# [Your objective]
Pull out of the data below the stretch of lines bounded by the one containing "### No Gender" and the one containing "mother.) - feminine noun", both bounds included, unchanged.

# [Dataset excerpts]
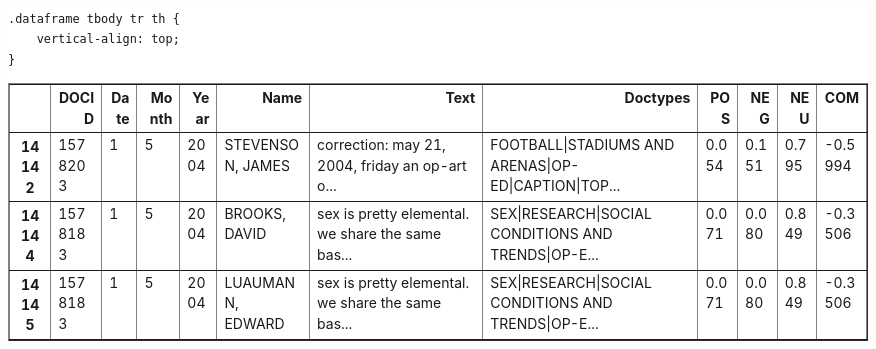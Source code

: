     .dataframe tbody tr th {
        vertical-align: top;
    }
</style>
<table border="1" class="dataframe">
  <thead>
    <tr style="text-align: right;">
      <th></th>
      <th>DOCID</th>
      <th>Date</th>
      <th>Month</th>
      <th>Year</th>
      <th>Name</th>
      <th>Text</th>
      <th>Doctypes</th>
      <th>POS</th>
      <th>NEG</th>
      <th>NEU</th>
      <th>COM</th>
    </tr>
  </thead>
  <tbody>
    <tr>
      <th>14142</th>
      <td>1578203</td>
      <td>1</td>
      <td>5</td>
      <td>2004</td>
      <td>STEVENSON, JAMES</td>
      <td>correction:  may 21, 2004, friday  an op-art o...</td>
      <td>FOOTBALL|STADIUMS AND ARENAS|OP-ED|CAPTION|TOP...</td>
      <td>0.054</td>
      <td>0.151</td>
      <td>0.795</td>
      <td>-0.5994</td>
    </tr>
    <tr>
      <th>14144</th>
      <td>1578183</td>
      <td>1</td>
      <td>5</td>
      <td>2004</td>
      <td>BROOKS, DAVID</td>
      <td>sex is pretty elemental. we share the same bas...</td>
      <td>SEX|RESEARCH|SOCIAL CONDITIONS AND TRENDS|OP-E...</td>
      <td>0.071</td>
      <td>0.080</td>
      <td>0.849</td>
      <td>-0.3506</td>
    </tr>
    <tr>
      <th>14145</th>
      <td>1578183</td>
      <td>1</td>
      <td>5</td>
      <td>2004</td>
      <td>LUAUMANN, EDWARD</td>
      <td>sex is pretty elemental. we share the same bas...</td>
      <td>SEX|RESEARCH|SOCIAL CONDITIONS AND TRENDS|OP-E...</td>
      <td>0.071</td>
      <td>0.080</td>
      <td>0.849</td>
      <td>-0.3506</td>
    </tr>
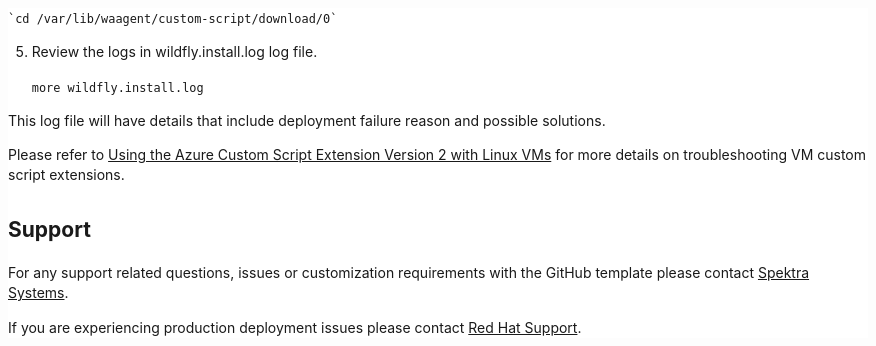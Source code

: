     `cd /var/lib/waagent/custom-script/download/0`

5. Review the logs in wildfly.install.log log file.

    `more wildfly.install.log`

This log file will have details that include deployment failure reason and possible solutions.

Please refer to [Using the Azure Custom Script Extension Version 2 with Linux VMs](https://docs.microsoft.com/azure/virtual-machines/extensions/custom-script-linux) for more details on troubleshooting VM custom script extensions.

## Support 

For any support related questions, issues or customization requirements with the GitHub template please contact [Spektra Systems](mailto:info@spektrasystems.com).

If you are experiencing production deployment issues please contact [Red Hat Support](https://www.redhat.com/en/services/support).

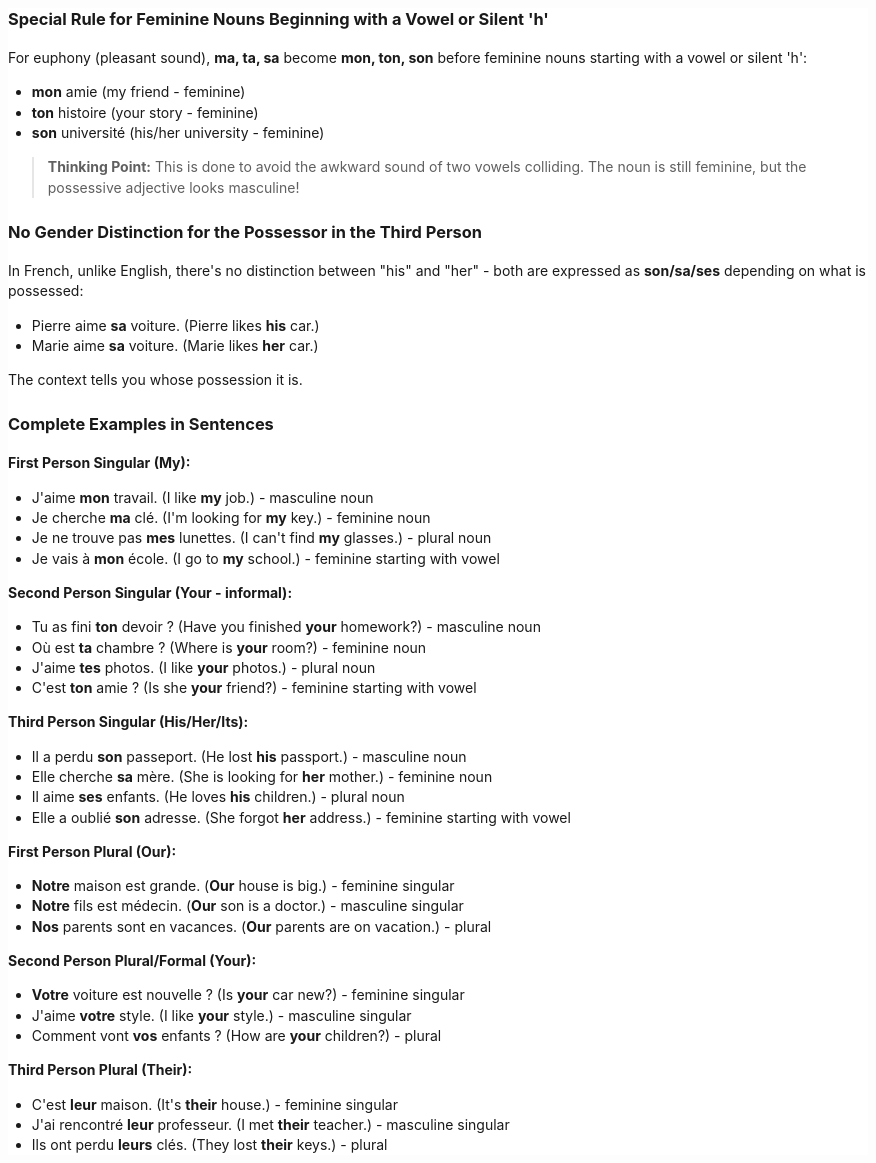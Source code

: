 ### Special Rule for Feminine Nouns Beginning with a Vowel or Silent 'h'

For euphony (pleasant sound), **ma, ta, sa** become **mon, ton, son** before feminine nouns starting with a vowel or silent 'h':

* **mon** amie (my friend - feminine)
* **ton** histoire (your story - feminine)
* **son** université (his/her university - feminine)

> **Thinking Point:** This is done to avoid the awkward sound of two vowels colliding. The noun is still feminine, but the possessive adjective looks masculine!

### No Gender Distinction for the Possessor in the Third Person

In French, unlike English, there's no distinction between "his" and "her" - both are expressed as **son/sa/ses** depending on what is possessed:

* Pierre aime **sa** voiture. (Pierre likes **his** car.)
* Marie aime **sa** voiture. (Marie likes **her** car.)

The context tells you whose possession it is.

### Complete Examples in Sentences

**First Person Singular (My):**
* J'aime **mon** travail. (I like **my** job.) - masculine noun
* Je cherche **ma** clé. (I'm looking for **my** key.) - feminine noun
* Je ne trouve pas **mes** lunettes. (I can't find **my** glasses.) - plural noun
* Je vais à **mon** école. (I go to **my** school.) - feminine starting with vowel

**Second Person Singular (Your - informal):**
* Tu as fini **ton** devoir ? (Have you finished **your** homework?) - masculine noun
* Où est **ta** chambre ? (Where is **your** room?) - feminine noun
* J'aime **tes** photos. (I like **your** photos.) - plural noun
* C'est **ton** amie ? (Is she **your** friend?) - feminine starting with vowel

**Third Person Singular (His/Her/Its):**
* Il a perdu **son** passeport. (He lost **his** passport.) - masculine noun
* Elle cherche **sa** mère. (She is looking for **her** mother.) - feminine noun
* Il aime **ses** enfants. (He loves **his** children.) - plural noun
* Elle a oublié **son** adresse. (She forgot **her** address.) - feminine starting with vowel

**First Person Plural (Our):**
* **Notre** maison est grande. (**Our** house is big.) - feminine singular
* **Notre** fils est médecin. (**Our** son is a doctor.) - masculine singular
* **Nos** parents sont en vacances. (**Our** parents are on vacation.) - plural

**Second Person Plural/Formal (Your):**
* **Votre** voiture est nouvelle ? (Is **your** car new?) - feminine singular
* J'aime **votre** style. (I like **your** style.) - masculine singular
* Comment vont **vos** enfants ? (How are **your** children?) - plural

**Third Person Plural (Their):**
* C'est **leur** maison. (It's **their** house.) - feminine singular
* J'ai rencontré **leur** professeur. (I met **their** teacher.) - masculine singular
* Ils ont perdu **leurs** clés. (They lost **their** keys.) - plural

# [Task response]
### No Gender Distinction for the Possessor in the Third Person

In French, unlike English, there's no distinction between "his" and "her" - both are expressed as **son/sa/ses** depending on what is possessed:

* Pierre aime **sa** voiture. (Pierre likes **his** car.)
* Marie aime **sa** voiture. (Marie likes **her** car.)

The context tells you whose possession it is.

### Complete Examples in Sentences

**First Person Singular (My):**
* J'aime **mon** travail. (I like **my** job.) - masculine noun
* Je cherche **ma** clé. (I'm looking for **my** key.) - feminine noun
* Je ne trouve pas **mes** lunettes. (I can't find **my** glasses.) - plural noun
* Je vais à **mon** école. (I go to **my** school.) - feminine starting with vowel

**Second Person Singular (Your - informal):**
* Tu as fini **ton** devoir ? (Have you finished **your** homework?) - masculine noun
* Où est **ta** chambre ? (Where is **your** room?) - feminine noun
* J'aime **tes** photos. (I like **your** photos.) - plural noun
* C'est **ton** amie ? (Is she **your** friend?) - feminine starting with vowel

**Third Person Singular (His/Her/Its):**
* Il a perdu **son** passeport. (He lost **his** passport.) - masculine noun
* Elle cherche **sa** mère. (She is looking for **her** mother.) - feminine noun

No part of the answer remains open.